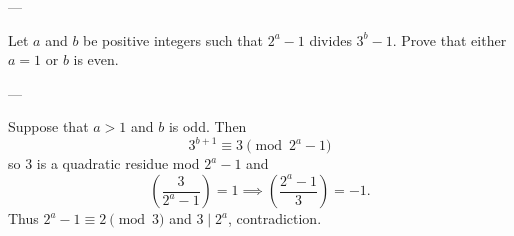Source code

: 
---

Let $a$ and $b$ be positive integers such that $2^a-1$ divides $3^b-1$. Prove that either $a=1$ or $b$ is even.

---

Suppose that $a>1$ and $b$ is odd. Then \[3^{b+1}\equiv3\pmod{2^a-1}\]
so $3$ is a quadratic residue mod $2^a-1$ and \[\left(\frac3{2^a-1}\right)=1\implies\left(\frac{2^a-1}3\right)=-1.\]
Thus $2^a-1\equiv2\pmod3$ and $3\mid 2^a$, contradiction.

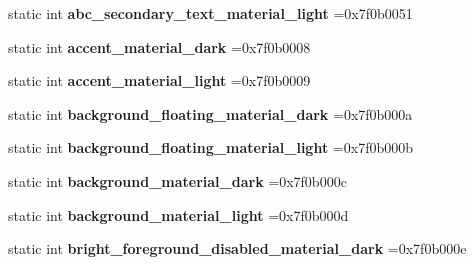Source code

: \begin{DoxyCompactItemize}
static int {\bfseries abc\+\_\+secondary\+\_\+text\+\_\+material\+\_\+light} =0x7f0b0051
\item 
\mbox{\label{classandroid_1_1support_1_1v7_1_1cardview_1_1R_1_1color_add1d80d9c7f29e759a3bd2cf24ffe982}} 
static int {\bfseries accent\+\_\+material\+\_\+dark} =0x7f0b0008
\item 
\mbox{\label{classandroid_1_1support_1_1v7_1_1cardview_1_1R_1_1color_a77b5d07471b767fbdc0bb8e2497128de}} 
static int {\bfseries accent\+\_\+material\+\_\+light} =0x7f0b0009
\item 
\mbox{\label{classandroid_1_1support_1_1v7_1_1cardview_1_1R_1_1color_a699db43aa7e4a5ecd917b775a36b7fb1}} 
static int {\bfseries background\+\_\+floating\+\_\+material\+\_\+dark} =0x7f0b000a
\item 
\mbox{\label{classandroid_1_1support_1_1v7_1_1cardview_1_1R_1_1color_a384e5c46ab56ef9b1f98f98f5c4b0638}} 
static int {\bfseries background\+\_\+floating\+\_\+material\+\_\+light} =0x7f0b000b
\item 
\mbox{\label{classandroid_1_1support_1_1v7_1_1cardview_1_1R_1_1color_af5171a9105d53386174022a7acab72a2}} 
static int {\bfseries background\+\_\+material\+\_\+dark} =0x7f0b000c
\item 
\mbox{\label{classandroid_1_1support_1_1v7_1_1cardview_1_1R_1_1color_a5fa525a9821172c4ec19e1c2c96cbe64}} 
static int {\bfseries background\+\_\+material\+\_\+light} =0x7f0b000d
\item 
\mbox{\label{classandroid_1_1support_1_1v7_1_1cardview_1_1R_1_1color_a14637049c1dc92f996da223b336942ef}} 
static int {\bfseries bright\+\_\+foreground\+\_\+disabled\+\_\+material\+\_\+dark} =0x7f0b000e
\item 
\mbox{\label{classandroid_1_1support_1_1v7_1_1cardview_1_1R_1_1color_aab410ddbe236c9efc1eebbc0bc1e4c1b}} 

\end{DoxyCompactItemize}

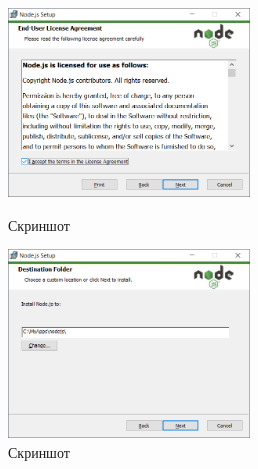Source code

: \begin{figure}[!phtb]
    \centering

    \begin{minipage}{0.49\textwidth}
        \centering

        \includegraphics[height=5cm]
        {images/install/node-js/3.png}

        \caption{Скриншот}

        \label{fig:nodejs_3}
    \end{minipage}
    \begin{minipage}{0.49\textwidth}
        \centering

        \includegraphics[height=5cm]
        {images/install/node-js/4.png}

        \caption{Скриншот}

        \label{fig:nodejs_4}
    \end{minipage}
\end{figure}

◆ ◆ ◆

ACTION ITEM: Your answer should be an exact copy of the records above, with no pictures in it.

TASK RESULT:
Source code

: 
---

Let $a$ and $b$ be positive integers such that $2^a-1$ divides $3^b-1$. Prove that either $a=1$ or $b$ is even.

---

Suppose that $a>1$ and $b$ is odd. Then \[3^{b+1}\equiv3\pmod{2^a-1}\]
so $3$ is a quadratic residue mod $2^a-1$ and \[\left(\frac3{2^a-1}\right)=1\implies\left(\frac{2^a-1}3\right)=-1.\]
Thus $2^a-1\equiv2\pmod3$ and $3\mid 2^a$, contradiction.

Source code

: \begin{DoxyCompactItemize}
static int {\bfseries abc\+\_\+secondary\+\_\+text\+\_\+material\+\_\+light} =0x7f0b0051
\item 
\mbox{\label{classandroid_1_1support_1_1v7_1_1cardview_1_1R_1_1color_add1d80d9c7f29e759a3bd2cf24ffe982}} 
static int {\bfseries accent\+\_\+material\+\_\+dark} =0x7f0b0008
\item 
\mbox{\label{classandroid_1_1support_1_1v7_1_1cardview_1_1R_1_1color_a77b5d07471b767fbdc0bb8e2497128de}} 
static int {\bfseries accent\+\_\+material\+\_\+light} =0x7f0b0009
\item 
\mbox{\label{classandroid_1_1support_1_1v7_1_1cardview_1_1R_1_1color_a699db43aa7e4a5ecd917b775a36b7fb1}} 
static int {\bfseries background\+\_\+floating\+\_\+material\+\_\+dark} =0x7f0b000a
\item 
\mbox{\label{classandroid_1_1support_1_1v7_1_1cardview_1_1R_1_1color_a384e5c46ab56ef9b1f98f98f5c4b0638}} 
static int {\bfseries background\+\_\+floating\+\_\+material\+\_\+light} =0x7f0b000b
\item 
\mbox{\label{classandroid_1_1support_1_1v7_1_1cardview_1_1R_1_1color_af5171a9105d53386174022a7acab72a2}} 
static int {\bfseries background\+\_\+material\+\_\+dark} =0x7f0b000c
\item 
\mbox{\label{classandroid_1_1support_1_1v7_1_1cardview_1_1R_1_1color_a5fa525a9821172c4ec19e1c2c96cbe64}} 
static int {\bfseries background\+\_\+material\+\_\+light} =0x7f0b000d
\item 
\mbox{\label{classandroid_1_1support_1_1v7_1_1cardview_1_1R_1_1color_a14637049c1dc92f996da223b336942ef}} 
static int {\bfseries bright\+\_\+foreground\+\_\+disabled\+\_\+material\+\_\+dark} =0x7f0b000e
\item 
\mbox{\label{classandroid_1_1support_1_1v7_1_1cardview_1_1R_1_1color_aab410ddbe236c9efc1eebbc0bc1e4c1b}} 

\end{DoxyCompactItemize}

Source code

: \begin{figure}[!phtb]
    \centering

    \begin{minipage}{0.49\textwidth}
        \centering

        \includegraphics[height=5cm]
        {images/install/node-js/3.png}

        \caption{Скриншот}

        \label{fig:nodejs_3}
    \end{minipage}
    \begin{minipage}{0.49\textwidth}
        \centering

        \includegraphics[height=5cm]
        {images/install/node-js/4.png}

        \caption{Скриншот}

        \label{fig:nodejs_4}
    \end{minipage}
\end{figure}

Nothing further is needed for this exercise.